Two follow-up notes, including the simplest way Khan Academy can improve itself:
One. Several Khan Academy employees have commented on the analysis, both here and at Hacker News.
Justin Helps, a content specialist, confirmed one of my hypotheses about Khan Academy:
One contributor to the prevalence of numerical and multiple choice responses on KA is that those were the tools readily available to us when we began writing content. Our set of tools continues to grow, but it takes time for our relatively small content team to rewrite item sets to utilize those new tools.
But as another commenter pointed out, if the Smarter Balanced Assessment Consortium can make interesting computerized items, what’s stopping Khan Academy? Which team is the bottleneck: the software developers or the content specialists? (They’re hiring!)
Two. In my mind, Khan Academy could do one simple thing to improve itself several times over:
Ask questions that computers don’t grade.
A computer graded my responses to every single question in eighth grade.
That means I was never asked, “Why?” or “How do you know?” Those are seriously important questions but computers can’t grade them and Khan Academy didn’t ask them.
At one point, I was even asked how m and b (of y = mx + b fame) affected the slope and y-intercept of a graph. It’s a fine question, but there was no place for an answer because how would the computer know if I was right?

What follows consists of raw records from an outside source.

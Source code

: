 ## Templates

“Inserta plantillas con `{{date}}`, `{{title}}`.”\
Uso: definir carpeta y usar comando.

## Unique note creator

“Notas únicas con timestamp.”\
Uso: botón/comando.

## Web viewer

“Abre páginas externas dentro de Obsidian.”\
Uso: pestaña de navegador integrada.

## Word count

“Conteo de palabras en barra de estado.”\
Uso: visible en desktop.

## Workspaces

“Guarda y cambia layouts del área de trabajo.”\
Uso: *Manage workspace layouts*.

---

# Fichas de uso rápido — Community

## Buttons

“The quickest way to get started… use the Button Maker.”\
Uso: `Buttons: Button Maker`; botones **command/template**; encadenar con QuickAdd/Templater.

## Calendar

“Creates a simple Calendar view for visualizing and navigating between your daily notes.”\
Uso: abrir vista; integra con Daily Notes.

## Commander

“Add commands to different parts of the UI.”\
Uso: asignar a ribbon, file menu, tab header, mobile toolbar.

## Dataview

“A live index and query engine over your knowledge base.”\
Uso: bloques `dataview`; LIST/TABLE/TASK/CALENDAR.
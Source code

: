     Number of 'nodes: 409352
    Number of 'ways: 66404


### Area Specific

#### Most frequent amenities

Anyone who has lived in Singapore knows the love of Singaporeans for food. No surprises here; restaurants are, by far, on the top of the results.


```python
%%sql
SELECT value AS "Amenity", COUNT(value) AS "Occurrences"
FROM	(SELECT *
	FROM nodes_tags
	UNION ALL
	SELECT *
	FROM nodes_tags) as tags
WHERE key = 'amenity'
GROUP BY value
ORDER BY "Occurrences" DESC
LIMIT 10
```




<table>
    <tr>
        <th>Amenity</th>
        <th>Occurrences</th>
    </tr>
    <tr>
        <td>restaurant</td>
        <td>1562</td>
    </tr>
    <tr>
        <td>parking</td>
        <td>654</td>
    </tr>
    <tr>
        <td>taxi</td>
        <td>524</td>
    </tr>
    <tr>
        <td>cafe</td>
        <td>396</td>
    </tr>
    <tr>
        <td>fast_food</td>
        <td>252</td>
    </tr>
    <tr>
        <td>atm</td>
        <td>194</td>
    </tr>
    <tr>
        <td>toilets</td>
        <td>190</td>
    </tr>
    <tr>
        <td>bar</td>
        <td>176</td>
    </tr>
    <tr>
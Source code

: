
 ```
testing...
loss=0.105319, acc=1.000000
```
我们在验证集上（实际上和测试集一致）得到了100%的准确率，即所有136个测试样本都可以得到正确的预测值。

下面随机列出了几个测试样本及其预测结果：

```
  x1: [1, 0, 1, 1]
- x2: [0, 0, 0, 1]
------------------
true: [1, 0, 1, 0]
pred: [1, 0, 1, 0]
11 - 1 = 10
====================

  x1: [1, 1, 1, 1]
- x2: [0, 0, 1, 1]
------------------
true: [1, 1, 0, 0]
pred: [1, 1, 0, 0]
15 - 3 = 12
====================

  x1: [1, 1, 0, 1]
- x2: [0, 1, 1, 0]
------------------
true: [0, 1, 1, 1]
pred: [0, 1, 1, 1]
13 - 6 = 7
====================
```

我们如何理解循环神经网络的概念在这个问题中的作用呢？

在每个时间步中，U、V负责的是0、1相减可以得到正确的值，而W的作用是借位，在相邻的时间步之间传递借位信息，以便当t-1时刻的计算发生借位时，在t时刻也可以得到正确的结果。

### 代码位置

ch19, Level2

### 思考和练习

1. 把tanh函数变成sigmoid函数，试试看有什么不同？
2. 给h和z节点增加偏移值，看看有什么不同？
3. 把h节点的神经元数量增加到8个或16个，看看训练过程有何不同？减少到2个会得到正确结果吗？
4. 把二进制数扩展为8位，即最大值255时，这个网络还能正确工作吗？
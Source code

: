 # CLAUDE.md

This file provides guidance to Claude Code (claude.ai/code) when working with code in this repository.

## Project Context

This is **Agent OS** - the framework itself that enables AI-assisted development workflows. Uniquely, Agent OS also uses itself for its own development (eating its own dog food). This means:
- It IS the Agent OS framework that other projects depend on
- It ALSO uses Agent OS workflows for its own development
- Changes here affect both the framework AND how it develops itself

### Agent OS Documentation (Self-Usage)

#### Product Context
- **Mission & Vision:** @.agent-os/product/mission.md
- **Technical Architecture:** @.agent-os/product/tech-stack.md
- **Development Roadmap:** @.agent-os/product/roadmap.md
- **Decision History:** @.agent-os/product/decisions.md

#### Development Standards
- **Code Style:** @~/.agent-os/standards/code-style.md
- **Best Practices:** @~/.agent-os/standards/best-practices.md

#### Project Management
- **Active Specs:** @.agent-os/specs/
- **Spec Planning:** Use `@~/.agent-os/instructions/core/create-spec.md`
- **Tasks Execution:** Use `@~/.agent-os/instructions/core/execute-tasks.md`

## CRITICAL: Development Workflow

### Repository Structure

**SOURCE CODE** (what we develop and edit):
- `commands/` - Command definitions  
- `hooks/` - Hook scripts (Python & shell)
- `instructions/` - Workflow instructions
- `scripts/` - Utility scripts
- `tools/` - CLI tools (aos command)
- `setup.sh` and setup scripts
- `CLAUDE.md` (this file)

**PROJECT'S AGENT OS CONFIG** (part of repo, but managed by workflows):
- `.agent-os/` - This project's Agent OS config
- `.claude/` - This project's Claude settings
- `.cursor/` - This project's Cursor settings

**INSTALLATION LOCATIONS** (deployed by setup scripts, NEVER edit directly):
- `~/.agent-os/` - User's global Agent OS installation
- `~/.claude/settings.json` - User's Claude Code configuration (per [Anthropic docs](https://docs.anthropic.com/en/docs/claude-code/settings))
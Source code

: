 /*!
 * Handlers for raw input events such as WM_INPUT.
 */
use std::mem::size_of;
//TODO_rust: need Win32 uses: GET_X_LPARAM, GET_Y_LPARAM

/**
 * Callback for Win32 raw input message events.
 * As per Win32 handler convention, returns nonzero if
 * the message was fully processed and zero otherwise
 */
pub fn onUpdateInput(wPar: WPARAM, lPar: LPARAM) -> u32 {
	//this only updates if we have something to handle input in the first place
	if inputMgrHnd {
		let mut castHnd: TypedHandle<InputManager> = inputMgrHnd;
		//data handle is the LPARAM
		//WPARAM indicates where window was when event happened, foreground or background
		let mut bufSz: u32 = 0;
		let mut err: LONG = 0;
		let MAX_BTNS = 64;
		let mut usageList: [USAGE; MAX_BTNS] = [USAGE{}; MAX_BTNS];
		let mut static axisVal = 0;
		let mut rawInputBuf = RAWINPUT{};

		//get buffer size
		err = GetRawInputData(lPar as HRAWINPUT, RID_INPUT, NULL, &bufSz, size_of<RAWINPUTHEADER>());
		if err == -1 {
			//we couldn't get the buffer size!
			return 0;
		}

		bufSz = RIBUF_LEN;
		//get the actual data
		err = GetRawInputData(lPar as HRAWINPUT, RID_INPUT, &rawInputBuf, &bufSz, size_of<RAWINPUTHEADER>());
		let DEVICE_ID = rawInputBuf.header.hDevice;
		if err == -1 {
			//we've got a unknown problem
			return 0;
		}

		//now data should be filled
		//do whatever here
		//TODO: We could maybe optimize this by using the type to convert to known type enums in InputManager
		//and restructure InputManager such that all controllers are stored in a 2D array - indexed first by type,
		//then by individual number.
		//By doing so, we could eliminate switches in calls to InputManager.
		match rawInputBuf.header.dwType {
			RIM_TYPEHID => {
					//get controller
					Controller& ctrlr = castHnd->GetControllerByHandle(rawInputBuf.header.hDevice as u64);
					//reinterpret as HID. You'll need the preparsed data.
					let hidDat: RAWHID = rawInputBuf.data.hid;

So if a Khan Academy student is linked to a coach, make a space for an answer. Send the student’s answer to the coach. Let the coach grade or ignore it. Don’t try to do any fancy natural language processing. Just send the response along. Let the human offer feedback where computers can’t. In fact, allow all the proficiency ratings to be overridden by human coaches.
Khan Academy does loads of A/B testing right? So A/B test this. See if teachers appreciate the clearer picture of what their students know or if they prefer the easier computerized assessment. I can see it going either way, though my own preference is clear.